Le budget de trésorerie ne se limite pas aux ventes et aux achats. Il faut aussi intégrer :

  • emprunts ;
  • remboursements ;
  • investissements ;
  • impôts ;
  • dividendes ;
  • apports éventuels.

10.5. Ne pas vérifier la cohérence du tableau

Un budget de trésorerie doit toujours être contrôlé :

  • la trésorerie finale d’un mois = trésorerie initiale du mois suivant ;
  • les délais d’encaissement et de paiement doivent être respectés ;
  • les flux de TVA doivent correspondre aux hypothèses retenues.

11. Démarche pratique de résolution d’un exercice

Voici une méthode simple et robuste.

Étape 1 : lire toutes les hypothèses

Repérer :

  • les montants HT ou TTC ;
  • les taux de TVA ;
  • les délais clients ;
  • les délais fournisseurs ;
  • les dates de paiement des salaires, charges sociales, TVA et autres flux.

Étape 2 : construire les tableaux intermédiaires

Établir séparément :

  • le tableau des encaissements clients ;
  • le tableau des décaissements fournisseurs ;
  • le budget de TVA ;
  • éventuellement le tableau des autres flux.

Étape 3 : construire le budget principal

Reporter dans le budget de trésorerie :

  • trésorerie initiale ;
  • total encaissements ;
  • total décaissements ;
  • solde ;
  • trésorerie finale.

Étape 4 : commenter

Toujours expliquer :

  • les mois excédentaires ou déficitaires ;
  • le rôle de la TVA ;
  • les besoins éventuels d’équilibrage.

12. Utilité managériale du budget de trésorerie

Le budget de trésorerie est un outil central de gestion de la trésorerie à court terme.

Il permet :

  • d’anticiper les tensions ;
  • d’organiser les paiements ;
  • de dialoguer avec la banque ;
  • de coordonner les décisions commerciales, d’achats et d’investissement ;
  • de sécuriser la continuité d’exploitation à court terme.

Il constitue donc un outil financier directement utile au pilotage quotidien.

Dans une petite structure, il peut être tenu sur un tableur très simple. Dans une organisation plus grande, il s’intègre à un système de prévision plus élaboré.

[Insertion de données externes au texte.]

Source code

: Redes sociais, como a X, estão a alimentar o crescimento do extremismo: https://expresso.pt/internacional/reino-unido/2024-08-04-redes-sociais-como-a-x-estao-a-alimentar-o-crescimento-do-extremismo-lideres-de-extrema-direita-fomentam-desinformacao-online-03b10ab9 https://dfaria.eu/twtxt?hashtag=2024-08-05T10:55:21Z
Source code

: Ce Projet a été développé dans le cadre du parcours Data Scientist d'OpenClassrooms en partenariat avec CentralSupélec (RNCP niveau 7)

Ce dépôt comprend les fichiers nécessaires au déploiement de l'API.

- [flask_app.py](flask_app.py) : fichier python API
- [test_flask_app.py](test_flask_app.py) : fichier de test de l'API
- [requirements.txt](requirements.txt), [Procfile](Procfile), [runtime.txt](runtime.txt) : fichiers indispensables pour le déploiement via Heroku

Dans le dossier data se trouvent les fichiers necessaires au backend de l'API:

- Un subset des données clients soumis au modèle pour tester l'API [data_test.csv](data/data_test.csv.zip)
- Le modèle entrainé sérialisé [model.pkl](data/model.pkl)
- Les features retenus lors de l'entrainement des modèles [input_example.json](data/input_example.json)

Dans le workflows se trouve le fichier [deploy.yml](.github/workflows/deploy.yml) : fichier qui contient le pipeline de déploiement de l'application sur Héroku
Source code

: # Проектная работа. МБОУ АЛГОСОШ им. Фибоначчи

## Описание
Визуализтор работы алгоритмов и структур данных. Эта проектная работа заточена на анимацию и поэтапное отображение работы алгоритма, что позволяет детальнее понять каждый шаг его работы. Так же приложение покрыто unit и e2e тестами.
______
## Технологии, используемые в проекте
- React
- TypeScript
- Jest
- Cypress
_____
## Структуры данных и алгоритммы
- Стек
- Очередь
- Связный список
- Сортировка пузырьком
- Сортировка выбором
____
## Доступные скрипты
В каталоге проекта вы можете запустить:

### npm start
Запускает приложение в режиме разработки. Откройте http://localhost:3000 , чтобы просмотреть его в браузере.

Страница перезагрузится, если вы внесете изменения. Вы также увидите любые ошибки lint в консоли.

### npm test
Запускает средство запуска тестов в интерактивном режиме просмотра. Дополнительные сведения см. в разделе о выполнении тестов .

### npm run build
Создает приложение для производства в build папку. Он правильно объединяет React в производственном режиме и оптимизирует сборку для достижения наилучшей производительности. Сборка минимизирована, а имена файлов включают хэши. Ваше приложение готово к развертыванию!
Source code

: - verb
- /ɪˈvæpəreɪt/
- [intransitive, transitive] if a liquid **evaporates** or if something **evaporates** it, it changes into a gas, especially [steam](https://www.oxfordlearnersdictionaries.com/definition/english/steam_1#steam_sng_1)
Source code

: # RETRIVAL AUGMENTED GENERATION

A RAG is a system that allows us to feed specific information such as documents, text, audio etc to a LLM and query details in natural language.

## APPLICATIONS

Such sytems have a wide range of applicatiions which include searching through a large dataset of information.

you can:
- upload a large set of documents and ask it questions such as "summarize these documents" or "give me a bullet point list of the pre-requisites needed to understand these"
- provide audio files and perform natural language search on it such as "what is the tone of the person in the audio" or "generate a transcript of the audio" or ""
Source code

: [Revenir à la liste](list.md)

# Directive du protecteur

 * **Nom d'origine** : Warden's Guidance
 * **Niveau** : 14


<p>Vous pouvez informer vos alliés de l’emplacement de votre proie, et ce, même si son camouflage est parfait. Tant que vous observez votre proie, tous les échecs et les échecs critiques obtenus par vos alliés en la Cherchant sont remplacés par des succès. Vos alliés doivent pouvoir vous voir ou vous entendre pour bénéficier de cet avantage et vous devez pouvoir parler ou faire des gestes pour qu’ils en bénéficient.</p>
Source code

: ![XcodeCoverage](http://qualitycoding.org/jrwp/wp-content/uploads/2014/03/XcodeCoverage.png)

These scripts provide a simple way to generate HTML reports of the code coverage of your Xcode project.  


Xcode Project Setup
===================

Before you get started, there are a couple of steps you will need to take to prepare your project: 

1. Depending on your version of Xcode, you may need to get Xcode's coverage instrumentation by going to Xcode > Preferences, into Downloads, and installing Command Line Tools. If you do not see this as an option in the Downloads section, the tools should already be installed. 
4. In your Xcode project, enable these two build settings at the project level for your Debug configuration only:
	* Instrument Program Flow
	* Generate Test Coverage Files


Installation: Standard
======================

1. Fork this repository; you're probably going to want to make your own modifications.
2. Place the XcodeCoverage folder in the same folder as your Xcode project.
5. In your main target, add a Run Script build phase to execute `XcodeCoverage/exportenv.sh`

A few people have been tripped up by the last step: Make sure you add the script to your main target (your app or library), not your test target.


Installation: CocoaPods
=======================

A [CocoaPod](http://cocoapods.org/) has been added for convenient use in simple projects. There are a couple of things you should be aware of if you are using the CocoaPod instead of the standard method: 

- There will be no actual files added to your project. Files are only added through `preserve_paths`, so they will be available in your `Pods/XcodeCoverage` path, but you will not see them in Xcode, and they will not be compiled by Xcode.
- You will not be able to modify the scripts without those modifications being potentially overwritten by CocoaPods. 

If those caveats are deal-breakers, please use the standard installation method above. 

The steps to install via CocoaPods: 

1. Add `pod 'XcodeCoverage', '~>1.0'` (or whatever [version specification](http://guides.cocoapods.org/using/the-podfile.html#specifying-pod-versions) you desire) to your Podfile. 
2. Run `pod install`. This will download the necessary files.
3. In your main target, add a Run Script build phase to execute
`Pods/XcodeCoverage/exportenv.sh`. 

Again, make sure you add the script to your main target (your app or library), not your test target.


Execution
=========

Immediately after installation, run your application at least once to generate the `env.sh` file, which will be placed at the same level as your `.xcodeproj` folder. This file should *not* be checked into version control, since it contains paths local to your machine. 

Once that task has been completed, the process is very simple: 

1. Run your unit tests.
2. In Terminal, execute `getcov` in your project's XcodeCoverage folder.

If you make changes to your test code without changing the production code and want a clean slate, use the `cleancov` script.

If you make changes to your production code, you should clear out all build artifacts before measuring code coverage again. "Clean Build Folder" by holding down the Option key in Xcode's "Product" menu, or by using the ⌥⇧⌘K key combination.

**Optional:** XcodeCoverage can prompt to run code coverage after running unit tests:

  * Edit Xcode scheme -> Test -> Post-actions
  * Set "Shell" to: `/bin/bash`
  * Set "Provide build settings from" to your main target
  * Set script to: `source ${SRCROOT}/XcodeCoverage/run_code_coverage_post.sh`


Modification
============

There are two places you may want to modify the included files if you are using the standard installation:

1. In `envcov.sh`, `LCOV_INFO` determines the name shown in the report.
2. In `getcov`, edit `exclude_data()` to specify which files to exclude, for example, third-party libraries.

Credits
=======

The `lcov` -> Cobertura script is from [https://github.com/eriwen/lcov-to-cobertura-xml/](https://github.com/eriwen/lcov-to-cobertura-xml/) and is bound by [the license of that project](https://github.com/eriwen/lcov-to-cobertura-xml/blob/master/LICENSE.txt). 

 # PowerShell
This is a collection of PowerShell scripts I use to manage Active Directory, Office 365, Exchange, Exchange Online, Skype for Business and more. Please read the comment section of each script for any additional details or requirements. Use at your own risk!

Dans tous les cas, sa logique reste identique : prévoir pour décider.


13. Résumé

Le budget de trésorerie est un tableau de prévision à court terme qui recense les encaissements et décaissements afin de déterminer la trésorerie finale de chaque période.

Points clés à retenir :

  • il s’agit d’un outil de gestion de la trésorerie et d’aide à la prise de décision ;
  • il se construit généralement mois par mois ;
  • il faut raisonner en flux réels de trésorerie, pas en charges et produits comptables ;
  • la TVA doit être intégrée avec rigueur, en tenant compte du calendrier de paiement ;
  • le budget permet d’identifier les déficits prévisionnels et de préparer l’équilibrage de la trésorerie.

14. Mémo

Formules essentielles

  • Solde mensuel = Encaissements – Décaissements
  • Trésorerie finale = Trésorerie initiale + Solde mensuel

Réflexes méthodologiques

  • Toujours distinguer HT et TTC.
  • Toujours respecter les délais de règlement.
  • Toujours construire un budget de TVA si nécessaire.
  • Toujours vérifier la cohérence d’un mois à l’autre.
  • Toujours conclure sur la nécessité ou non d’un équilibrage.

Idée directrice

Le budget de trésorerie ne sert pas seulement à constater une situation future : il sert à agir avant qu’un problème de liquidité ne survienne.